First, the cash rent tenant rule further complicates this new requirement. If cash rented land is involved, the entity may find that it does not satisfy the cash rent tenant rule. That rule simply cross references the each-owner requirement to activate the entity (1400.204(a)(2)) and demands compliance with it before the entity can be eligible for payments on cash rented land. 1400.301(e). Thus, it may be that a passive investor will eliminate the ability of an entity to satisfy the cash rent tenant rule.

Second, how the spouse rules and the entity rules work together is a problem that is not set forth in the regulation. The problem is further compounded by the presence of cash rented land. Suppose, for example, that a corporation is owned by Husband and Wife, 50-50. The entity rents all land (thus no landowner rule applies), provides all the capital and equipment. Husband performs active personal labor and active personal management. Wife provides no right-hand contributions. Does the rule imputing such a contribution to Wife, 1400.202(b), qualify the entity to receive a full payment, or a half payment if Husband has otherwise met his payment limitation? Does it thereby also fulfill the cash rent tenant rule? It may, but it may not. If not (and perhaps if so, if enough land is involved to get beyond one payment limit), then Husband and Wife would be better off dissolving the entity and operating as a joint operation with the left-hand side contribution made either at the partnership level or individually because (at least if they are qualifying individually) the imputation of labor and management would apply.

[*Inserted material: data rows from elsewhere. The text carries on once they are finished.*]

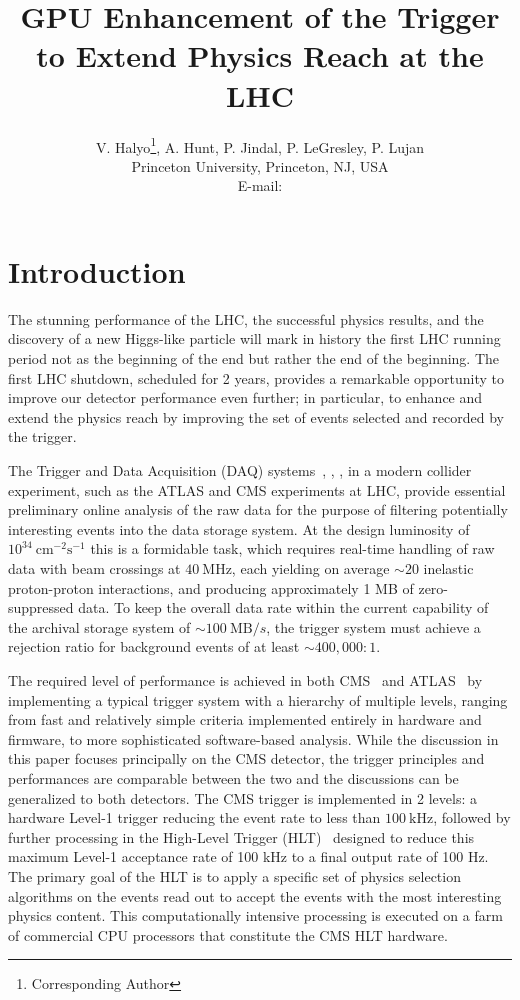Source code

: \documentclass{JINST}
\title{GPU Enhancement of the Trigger to Extend Physics Reach at the LHC}
\author{V. Halyo\thanks{Corresponding Author}, A. Hunt, P. Jindal, P. LeGresley, P. Lujan \\
\llap Princeton University, Princeton, NJ, USA \\
E-mail: \email{vhalyo@gmail.com}}
\begin{document}
% 
% 
\section{Introduction} 
% 

The stunning performance of the LHC, the successful physics results, and the discovery of 
a new Higgs-like particle will mark in history the first LHC running period not as the beginning of the end but rather
the end of the beginning. The first LHC shutdown, scheduled for 2 years, provides a remarkable opportunity to
improve our detector performance even further; in particular, to enhance and extend the physics reach by improving the set of events selected and recorded by the trigger.

The Trigger and Data Acquisition (DAQ) systems~\cite{Sphicas:2002gg}, \cite{ATLAS:2003aa}, \cite{Chatrchyan:2008aa}, \cite{Aad:2008zzm}
in a modern collider experiment, such as the ATLAS and CMS experiments at LHC, provide essential preliminary online analysis of the raw data for the purpose of
filtering potentially interesting events into the data storage system.
At the design luminosity of $10^{34}~\mathrm{cm}^{-2}\mathrm{s}^{-1}$ this is a formidable task,
which requires real-time handling of raw data with beam crossings at $40~\mathrm{MHz}$, each yielding
on average ${\sim}20$ inelastic proton-proton interactions, and producing approximately 1 MB of zero-suppressed data.
To keep the overall data rate within the current capability of the archival storage
system of ${\sim}100~\mathrm{MB}/s$, the trigger system must achieve a rejection ratio for background
events of at least ${\sim}400,000:1$.

The required level of performance is achieved in both CMS~\cite{Chatrchyan:2008aa} and ATLAS~\cite{Aad:2008zzm}
 by implementing a typical trigger system with a hierarchy of multiple levels, ranging from fast and relatively simple criteria implemented
entirely in hardware and firmware, to more sophisticated software-based analysis. 
While the discussion in this paper focuses principally on the CMS detector, the trigger principles and performances are
comparable between the two and the discussions can be generalized to both detectors.
The CMS trigger is implemented in 2 levels: a hardware Level-1 trigger reducing the event rate
to less than $100~\mathrm{kHz}$, followed by further processing in the High-Level Trigger (HLT)~\cite{Sakulin:2007rj}
designed to reduce this maximum Level-1 acceptance rate of 100 kHz to a final output rate of 100 Hz.
The primary goal of the HLT is to apply a specific set of
physics selection algorithms on the events read out to accept the events with the most interesting physics 
content. This computationally intensive processing is executed on a farm of commercial CPU processors that
constitute the CMS HLT hardware.
\end{document}
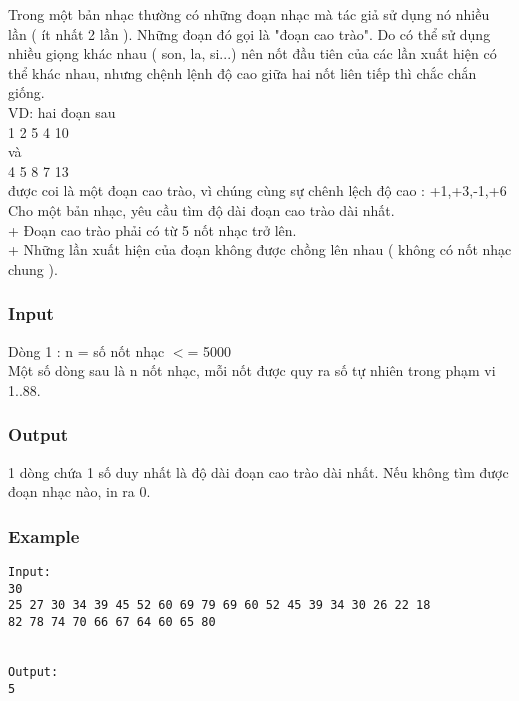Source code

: 



   Trong một bản nhạc thường có những đoạn nhạc mà tác giả sử dụng nó nhiều lần ( ít nhất 2 lần ). Những đoạn đó gọi là "đoạn cao trào". Do có thể sử dụng nhiều giọng khác nhau ( son, la, si...) nên nốt đầu tiên của các lần xuất hiện có thể khác nhau, nhưng chệnh lệnh độ cao giữa hai nốt liên tiếp thì chắc chắn giống.   
\\   VD: hai đoạn sau   
\\   1 2 5 4 10   
\\   và   
\\   4 5 8 7 13   
\\   được coi là một đoạn cao trào, vì chúng cùng sự chênh lệch độ cao : +1,+3,-1,+6   
\\   Cho một bản nhạc, yêu cầu tìm độ dài đoạn cao trào dài nhất.   
\\   + Đoạn cao trào phải có từ 5 nốt nhạc trở lên.   
\\   + Những lần xuất hiện của đoạn không được chồng lên nhau ( không có nốt nhạc chung ).   
\\

\subsubsection{   Input  }

   Dòng 1 : n = số nốt nhạc $<$= 5000   
\\   Một số dòng sau là n nốt nhạc, mỗi nốt được quy ra số tự nhiên trong phạm vi 1..88.   
\\

\subsubsection{   Output  }

   1 dòng chứa 1 số duy nhất là độ dài đoạn cao trào dài nhất. Nếu không tìm được đoạn nhạc nào, in ra 0.  

\subsubsection{   Example  }
\begin{verbatim}
Input:
30
25 27 30 34 39 45 52 60 69 79 69 60 52 45 39 34 30 26 22 18
82 78 74 70 66 67 64 60 65 80


Output:
5
\end{verbatim}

That is all I have for now. For practitioners in this arena, comments to USDA are an important part of the rulemaking process (as odd as that process is with these rules), so please offer your thoughts to USDA. And I would be happy to hear how others are reading these rules.


Anonymous Anonymous said...

How do they treat a family partnership with 5 members, in regard to CRP payments if the the 5members income exceeds the million dollar limit and they are not active in farming

3/13/2009 11:09 PM  
Blogger Anthony Schutz said...

Anonymous, I apologize for not seeing your comment. Did you find an answer to your question?